药品经营许可证分为批发和零售两种类型,分别对应不同的审批层级与经营条件要求。申请许可证需具备依法经过资格认定的药学技术人员、与所经营药品相适应的营业场所及设施设备、与所经营药品相适应的质量管理机构或人员等法定条件。
《药品管理法》第一百一十五条对无证经营行为设定了明确的行政处罚:没收违法生产、销售的药品和违法所得,并处违法生产、销售的药品(包括已售出和未售出的药品)货值金额十五倍以上三十倍以下的罚款;货值金额不足十万元的,按十万元计算。情节严重的,还可能面临责令停产停业整顿直至吊销相关许可证的处罚。
未取得药品经营许可证销售药品的行为,首先构成行政违法,这一点并无争议。但该行为何时从行政违法升格为刑事犯罪,需要结合具体情形进行实质判断。核心涉及两个罪名:非法经营罪与妨害药品管理罪。
根据《刑法》第二百二十五条的规定,违反国家规定,未经许可经营法律、行政法规规定的专营、专卖物品或者其他限制买卖的物品,扰乱市场秩序,情节严重的,构成非法经营罪。药品属于法律明确规定的限制经营物品,因此无证经营药品在理论上可以纳入非法经营罪的规制范围。
然而,适用非法经营罪需注意以下限制条件:第一,行为人必须具有营利目的,单纯的无偿提供药品不构成本罪;第二,经营行为必须达到"情节严重"的程度,根据相关司法解释,个人非法经营数额在五万元以上或违法所得数额在一万元以上的,一般认定为"情节严重";第三,需考察行为是否实质性地扰乱了药品市场秩序。
《刑法修正案(十一)》新增了妨害药品管理罪(《刑法》第一百四十二条之一),其中明确将"未取得药品相关批准证明文件生产、进口药品或者明知是上述药品而销售"的行为纳入刑事规制范围。该罪的设立使得药品领域的违法行为在刑事法上的评价更加精细化。
妨害药品管理罪与非法经营罪的关键区别在于:前者关注的是药品安全管理秩序的侵害,后者关注的是市场经营秩序的侵害。当行为人未取得药品经营许可证销售的是合法生产、合法进口的合格药品时,其行为侵害的主要是市场经营秩序,应优先考虑非法经营罪的适用;若销售的是未经批准生产或进口的药品,则同时侵害药品安全管理秩序,可能构成妨害药品管理罪。

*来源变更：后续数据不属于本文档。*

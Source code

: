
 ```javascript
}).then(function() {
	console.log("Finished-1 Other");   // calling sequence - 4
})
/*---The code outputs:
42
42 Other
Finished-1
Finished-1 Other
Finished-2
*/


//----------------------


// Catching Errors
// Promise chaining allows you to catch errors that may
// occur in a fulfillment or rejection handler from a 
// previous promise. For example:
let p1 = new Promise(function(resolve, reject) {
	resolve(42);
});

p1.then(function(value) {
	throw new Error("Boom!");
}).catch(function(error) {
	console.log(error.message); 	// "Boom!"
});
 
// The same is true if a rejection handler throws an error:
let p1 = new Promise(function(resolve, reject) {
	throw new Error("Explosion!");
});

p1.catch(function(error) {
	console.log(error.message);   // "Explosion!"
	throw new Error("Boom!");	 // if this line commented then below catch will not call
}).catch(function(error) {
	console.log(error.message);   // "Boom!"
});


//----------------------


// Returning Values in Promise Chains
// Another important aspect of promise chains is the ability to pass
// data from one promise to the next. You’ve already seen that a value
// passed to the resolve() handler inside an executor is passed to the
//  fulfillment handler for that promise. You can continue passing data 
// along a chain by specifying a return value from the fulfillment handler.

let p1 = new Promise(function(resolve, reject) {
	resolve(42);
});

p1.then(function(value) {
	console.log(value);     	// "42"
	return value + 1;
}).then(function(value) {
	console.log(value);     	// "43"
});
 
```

在司法实践中,同一行为可能同时触犯非法经营罪与妨害药品管理罪,此时属于想象竞合犯,应从一重罪处断。比较两罪的法定刑幅度:非法经营罪情节严重的,处五年以下有期徒刑或者拘役,并处或者单处违法所得一倍以上五倍以下罚金;情节特别严重的,处五年以上有期徒刑,并处违法所得一倍以上五倍以下罚金或者没收财产。妨害药品管理罪的法定刑为三年以下有期徒刑或者拘役,并处或者单处罚金;情节严重的,处三年以上七年以下有期徒刑,并处罚金。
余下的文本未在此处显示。